Towards the end of our Farm and Garden Days program campers started to see quite a few black and orange Monarch butterflies. Now when you see them they will most likely be heading south in the annual Monarch migration to Mexico.
Flocks of birds overhead also give an indication of migration preparation. Climbing up Hook Mountain in Nyack, New York, gives an interested birder the perfect perch to watch hawks, eagles, and sometimes Monarchs soaring on the updrafts created by the ridge’s steep slopes.
Other signs that point us toward autumn: tupelo trees sending down early and brilliantly red leaves. Wooly bear caterpillars crawling about looking, perhaps, for an ideal spot in which to hibernate for the winter. Sunset today (Friday, September 14th) is at 7:07pm, and it seems like just a few weeks ago we were able to stay out until 8pm or later in the heat and lingering light of a summer evening. You might see a praying mantis scrutinizing particular plant stems, keeping an eye out for one that might support, in the case of females, their egg cases (but praying mantises always look as if they are ‘scrutinizing’).
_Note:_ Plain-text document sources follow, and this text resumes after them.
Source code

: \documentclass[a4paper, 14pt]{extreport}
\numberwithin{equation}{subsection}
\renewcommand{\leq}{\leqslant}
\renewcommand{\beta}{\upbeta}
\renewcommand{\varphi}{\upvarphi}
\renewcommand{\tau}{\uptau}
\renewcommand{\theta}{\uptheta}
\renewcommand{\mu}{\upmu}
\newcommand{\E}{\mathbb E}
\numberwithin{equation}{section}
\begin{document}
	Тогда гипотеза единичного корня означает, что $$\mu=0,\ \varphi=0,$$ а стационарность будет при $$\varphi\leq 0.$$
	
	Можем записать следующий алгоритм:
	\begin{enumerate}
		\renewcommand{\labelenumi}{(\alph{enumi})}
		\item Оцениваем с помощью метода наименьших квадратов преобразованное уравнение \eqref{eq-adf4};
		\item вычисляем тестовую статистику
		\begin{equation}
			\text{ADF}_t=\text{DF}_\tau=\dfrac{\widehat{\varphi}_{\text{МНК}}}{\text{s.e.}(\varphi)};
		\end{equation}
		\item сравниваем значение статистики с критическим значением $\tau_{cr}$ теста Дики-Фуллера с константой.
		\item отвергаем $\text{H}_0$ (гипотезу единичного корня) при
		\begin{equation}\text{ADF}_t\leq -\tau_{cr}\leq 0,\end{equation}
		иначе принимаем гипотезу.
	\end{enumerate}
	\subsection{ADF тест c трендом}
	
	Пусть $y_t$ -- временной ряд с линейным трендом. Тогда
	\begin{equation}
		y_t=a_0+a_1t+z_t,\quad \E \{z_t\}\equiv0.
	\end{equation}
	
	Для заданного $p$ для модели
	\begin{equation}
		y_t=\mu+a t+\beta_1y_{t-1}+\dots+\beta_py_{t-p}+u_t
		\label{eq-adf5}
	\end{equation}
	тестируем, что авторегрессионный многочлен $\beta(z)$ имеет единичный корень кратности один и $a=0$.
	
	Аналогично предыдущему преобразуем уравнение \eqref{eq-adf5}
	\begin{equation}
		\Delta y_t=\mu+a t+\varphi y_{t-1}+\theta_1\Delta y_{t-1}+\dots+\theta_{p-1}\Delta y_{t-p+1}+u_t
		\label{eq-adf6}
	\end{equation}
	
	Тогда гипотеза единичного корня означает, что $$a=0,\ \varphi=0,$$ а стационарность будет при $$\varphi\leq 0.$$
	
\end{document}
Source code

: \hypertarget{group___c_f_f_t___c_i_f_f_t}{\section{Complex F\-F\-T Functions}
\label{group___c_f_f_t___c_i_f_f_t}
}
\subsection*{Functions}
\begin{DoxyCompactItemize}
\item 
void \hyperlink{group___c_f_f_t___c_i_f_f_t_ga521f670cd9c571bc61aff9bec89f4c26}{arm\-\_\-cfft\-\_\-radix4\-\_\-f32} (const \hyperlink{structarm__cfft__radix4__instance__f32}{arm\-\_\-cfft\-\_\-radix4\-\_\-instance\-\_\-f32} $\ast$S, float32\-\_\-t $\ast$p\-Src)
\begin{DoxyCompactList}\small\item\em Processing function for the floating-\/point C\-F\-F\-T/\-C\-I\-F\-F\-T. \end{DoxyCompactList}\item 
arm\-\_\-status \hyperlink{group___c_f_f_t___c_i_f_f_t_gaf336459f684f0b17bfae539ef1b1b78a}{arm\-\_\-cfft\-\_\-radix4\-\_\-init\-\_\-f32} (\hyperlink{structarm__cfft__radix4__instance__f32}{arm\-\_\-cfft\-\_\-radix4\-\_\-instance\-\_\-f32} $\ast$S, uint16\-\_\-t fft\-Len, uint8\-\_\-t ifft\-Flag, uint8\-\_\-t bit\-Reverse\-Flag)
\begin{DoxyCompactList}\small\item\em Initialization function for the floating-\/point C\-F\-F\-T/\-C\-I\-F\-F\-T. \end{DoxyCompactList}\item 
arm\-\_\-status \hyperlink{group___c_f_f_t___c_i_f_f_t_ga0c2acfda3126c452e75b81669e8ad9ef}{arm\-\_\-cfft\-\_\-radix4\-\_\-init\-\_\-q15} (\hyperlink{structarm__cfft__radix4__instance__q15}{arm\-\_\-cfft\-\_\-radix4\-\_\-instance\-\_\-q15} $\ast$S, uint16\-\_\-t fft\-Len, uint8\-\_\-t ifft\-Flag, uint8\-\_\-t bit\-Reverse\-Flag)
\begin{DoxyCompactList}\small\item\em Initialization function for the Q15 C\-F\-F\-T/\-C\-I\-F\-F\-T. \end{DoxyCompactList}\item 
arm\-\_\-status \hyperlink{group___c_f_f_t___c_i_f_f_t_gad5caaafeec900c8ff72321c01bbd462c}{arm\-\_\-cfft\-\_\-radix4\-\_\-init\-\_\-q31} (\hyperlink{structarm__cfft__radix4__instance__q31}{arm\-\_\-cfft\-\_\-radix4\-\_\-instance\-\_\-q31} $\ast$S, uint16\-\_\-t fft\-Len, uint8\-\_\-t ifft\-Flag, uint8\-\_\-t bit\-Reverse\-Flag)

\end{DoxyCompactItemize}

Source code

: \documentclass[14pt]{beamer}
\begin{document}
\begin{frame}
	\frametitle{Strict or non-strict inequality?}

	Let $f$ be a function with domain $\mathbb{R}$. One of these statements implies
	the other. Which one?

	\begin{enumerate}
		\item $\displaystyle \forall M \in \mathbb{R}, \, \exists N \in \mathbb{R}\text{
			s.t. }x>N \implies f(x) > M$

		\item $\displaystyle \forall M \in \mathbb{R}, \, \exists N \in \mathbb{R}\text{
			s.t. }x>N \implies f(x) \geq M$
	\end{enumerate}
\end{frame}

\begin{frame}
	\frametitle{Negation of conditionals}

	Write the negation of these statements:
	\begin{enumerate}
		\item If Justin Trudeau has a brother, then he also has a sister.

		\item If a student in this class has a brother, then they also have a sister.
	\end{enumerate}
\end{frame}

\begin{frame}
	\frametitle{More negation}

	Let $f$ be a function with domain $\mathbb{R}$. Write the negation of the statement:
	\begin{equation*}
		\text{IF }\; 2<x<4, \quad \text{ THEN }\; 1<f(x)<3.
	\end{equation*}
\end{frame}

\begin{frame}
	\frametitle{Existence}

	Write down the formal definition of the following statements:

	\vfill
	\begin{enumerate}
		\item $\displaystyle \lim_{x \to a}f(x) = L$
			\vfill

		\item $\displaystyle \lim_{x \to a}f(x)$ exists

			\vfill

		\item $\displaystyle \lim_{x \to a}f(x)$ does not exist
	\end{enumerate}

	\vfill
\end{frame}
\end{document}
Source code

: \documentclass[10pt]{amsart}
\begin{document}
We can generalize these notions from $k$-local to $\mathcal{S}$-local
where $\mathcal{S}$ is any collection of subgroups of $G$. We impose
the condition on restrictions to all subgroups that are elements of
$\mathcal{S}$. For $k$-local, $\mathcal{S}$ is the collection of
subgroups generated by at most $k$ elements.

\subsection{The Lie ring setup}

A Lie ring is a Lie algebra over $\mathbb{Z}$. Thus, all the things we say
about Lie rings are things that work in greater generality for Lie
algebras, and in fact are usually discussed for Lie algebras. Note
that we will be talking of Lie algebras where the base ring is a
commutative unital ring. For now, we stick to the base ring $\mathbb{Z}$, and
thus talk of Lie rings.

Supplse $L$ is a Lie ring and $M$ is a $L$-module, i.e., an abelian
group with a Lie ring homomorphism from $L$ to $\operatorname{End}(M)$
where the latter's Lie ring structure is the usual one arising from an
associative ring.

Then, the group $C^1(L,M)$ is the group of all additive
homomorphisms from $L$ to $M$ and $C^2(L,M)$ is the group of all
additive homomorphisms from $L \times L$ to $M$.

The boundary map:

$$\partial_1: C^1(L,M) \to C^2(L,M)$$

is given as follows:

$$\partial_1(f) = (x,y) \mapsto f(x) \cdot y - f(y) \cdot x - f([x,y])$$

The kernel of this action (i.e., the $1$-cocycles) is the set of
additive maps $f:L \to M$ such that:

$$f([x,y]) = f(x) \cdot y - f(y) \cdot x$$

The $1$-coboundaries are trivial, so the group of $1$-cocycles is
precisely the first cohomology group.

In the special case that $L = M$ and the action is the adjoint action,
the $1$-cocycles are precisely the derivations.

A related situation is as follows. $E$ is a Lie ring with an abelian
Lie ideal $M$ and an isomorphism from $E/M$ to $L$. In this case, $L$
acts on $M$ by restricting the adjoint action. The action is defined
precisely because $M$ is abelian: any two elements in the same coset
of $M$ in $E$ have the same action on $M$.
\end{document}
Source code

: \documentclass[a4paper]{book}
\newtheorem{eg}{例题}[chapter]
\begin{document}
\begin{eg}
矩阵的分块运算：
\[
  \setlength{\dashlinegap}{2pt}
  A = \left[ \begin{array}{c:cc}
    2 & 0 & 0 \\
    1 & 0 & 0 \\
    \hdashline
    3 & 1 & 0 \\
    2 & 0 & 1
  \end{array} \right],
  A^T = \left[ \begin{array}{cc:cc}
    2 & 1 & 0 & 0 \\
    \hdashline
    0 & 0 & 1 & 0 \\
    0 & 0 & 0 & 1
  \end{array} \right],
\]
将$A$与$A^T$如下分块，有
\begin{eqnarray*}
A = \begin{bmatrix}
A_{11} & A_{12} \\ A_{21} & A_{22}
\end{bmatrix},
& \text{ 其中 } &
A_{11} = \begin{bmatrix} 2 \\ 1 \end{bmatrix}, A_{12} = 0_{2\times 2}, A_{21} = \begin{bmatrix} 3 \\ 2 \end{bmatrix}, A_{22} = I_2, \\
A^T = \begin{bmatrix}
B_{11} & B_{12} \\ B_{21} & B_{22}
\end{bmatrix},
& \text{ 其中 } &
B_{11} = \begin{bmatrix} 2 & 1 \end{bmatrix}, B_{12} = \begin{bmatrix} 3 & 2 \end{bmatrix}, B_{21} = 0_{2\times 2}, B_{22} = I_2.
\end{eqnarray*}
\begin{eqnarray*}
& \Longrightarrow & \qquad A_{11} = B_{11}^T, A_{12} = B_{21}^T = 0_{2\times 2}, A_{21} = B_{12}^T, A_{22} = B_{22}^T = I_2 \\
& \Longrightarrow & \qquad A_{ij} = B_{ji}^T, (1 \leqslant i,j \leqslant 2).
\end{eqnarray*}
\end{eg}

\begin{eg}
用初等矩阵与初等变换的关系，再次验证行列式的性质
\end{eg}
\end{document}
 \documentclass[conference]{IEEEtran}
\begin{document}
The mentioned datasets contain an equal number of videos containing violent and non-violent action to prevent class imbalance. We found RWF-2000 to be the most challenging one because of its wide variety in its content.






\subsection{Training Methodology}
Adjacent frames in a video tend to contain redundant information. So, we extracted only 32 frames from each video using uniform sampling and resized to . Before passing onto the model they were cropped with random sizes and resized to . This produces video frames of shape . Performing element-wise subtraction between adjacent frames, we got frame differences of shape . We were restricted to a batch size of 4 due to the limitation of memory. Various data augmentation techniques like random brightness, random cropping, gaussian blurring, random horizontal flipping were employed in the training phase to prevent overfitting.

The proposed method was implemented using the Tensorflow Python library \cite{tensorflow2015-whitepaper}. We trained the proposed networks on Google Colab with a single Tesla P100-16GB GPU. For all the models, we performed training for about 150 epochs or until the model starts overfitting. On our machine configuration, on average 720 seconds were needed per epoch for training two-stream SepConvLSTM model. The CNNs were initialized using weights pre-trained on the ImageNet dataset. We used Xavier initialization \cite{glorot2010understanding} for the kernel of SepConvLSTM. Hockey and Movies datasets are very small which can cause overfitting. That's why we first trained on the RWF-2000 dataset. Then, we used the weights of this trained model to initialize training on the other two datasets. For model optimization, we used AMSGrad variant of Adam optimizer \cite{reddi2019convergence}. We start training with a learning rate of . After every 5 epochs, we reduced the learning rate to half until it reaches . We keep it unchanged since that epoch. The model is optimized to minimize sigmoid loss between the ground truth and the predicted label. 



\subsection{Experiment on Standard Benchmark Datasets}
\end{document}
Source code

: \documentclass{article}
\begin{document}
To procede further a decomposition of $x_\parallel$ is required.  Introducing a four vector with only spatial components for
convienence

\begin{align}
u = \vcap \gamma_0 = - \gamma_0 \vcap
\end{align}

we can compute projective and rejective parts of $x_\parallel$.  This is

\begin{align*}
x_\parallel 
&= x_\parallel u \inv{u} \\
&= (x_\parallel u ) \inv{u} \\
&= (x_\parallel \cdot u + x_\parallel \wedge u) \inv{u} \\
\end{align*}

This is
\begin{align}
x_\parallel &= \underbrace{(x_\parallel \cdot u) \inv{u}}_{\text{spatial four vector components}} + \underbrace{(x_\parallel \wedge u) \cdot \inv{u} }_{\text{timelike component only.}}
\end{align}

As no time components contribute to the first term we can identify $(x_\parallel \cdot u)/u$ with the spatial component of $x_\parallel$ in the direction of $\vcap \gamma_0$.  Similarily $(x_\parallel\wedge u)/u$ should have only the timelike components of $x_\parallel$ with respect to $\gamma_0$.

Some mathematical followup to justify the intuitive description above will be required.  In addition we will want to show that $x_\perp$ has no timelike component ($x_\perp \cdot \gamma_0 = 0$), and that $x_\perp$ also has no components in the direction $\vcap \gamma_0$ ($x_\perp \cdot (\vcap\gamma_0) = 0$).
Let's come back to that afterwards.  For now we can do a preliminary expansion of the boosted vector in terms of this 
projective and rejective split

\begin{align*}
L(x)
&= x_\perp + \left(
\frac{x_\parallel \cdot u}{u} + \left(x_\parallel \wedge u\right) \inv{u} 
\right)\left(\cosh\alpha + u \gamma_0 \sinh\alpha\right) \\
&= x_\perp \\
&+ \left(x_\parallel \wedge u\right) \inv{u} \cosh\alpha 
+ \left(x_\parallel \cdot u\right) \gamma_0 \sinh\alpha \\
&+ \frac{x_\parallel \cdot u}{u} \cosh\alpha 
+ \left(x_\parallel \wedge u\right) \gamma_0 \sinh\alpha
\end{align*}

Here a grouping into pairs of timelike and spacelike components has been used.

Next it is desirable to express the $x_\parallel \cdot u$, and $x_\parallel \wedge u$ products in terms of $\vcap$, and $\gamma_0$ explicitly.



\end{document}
The aster flowers are blooming and goldenrod flowers are flaunting their yellow alongside many roadways.
This time between the seasons can sometimes feel extra special. Summer’s going, fall arriving, and this transition can produce shimmering days of perfect weather that dwell in our minds all year long. The migrating monarchs and birds, the eager yellow jackets (made frantic with some internal signal pointing them towards mortality), and the earliest red tupelo leaf can serve as anchors in this ephemeral edge between summer and fall.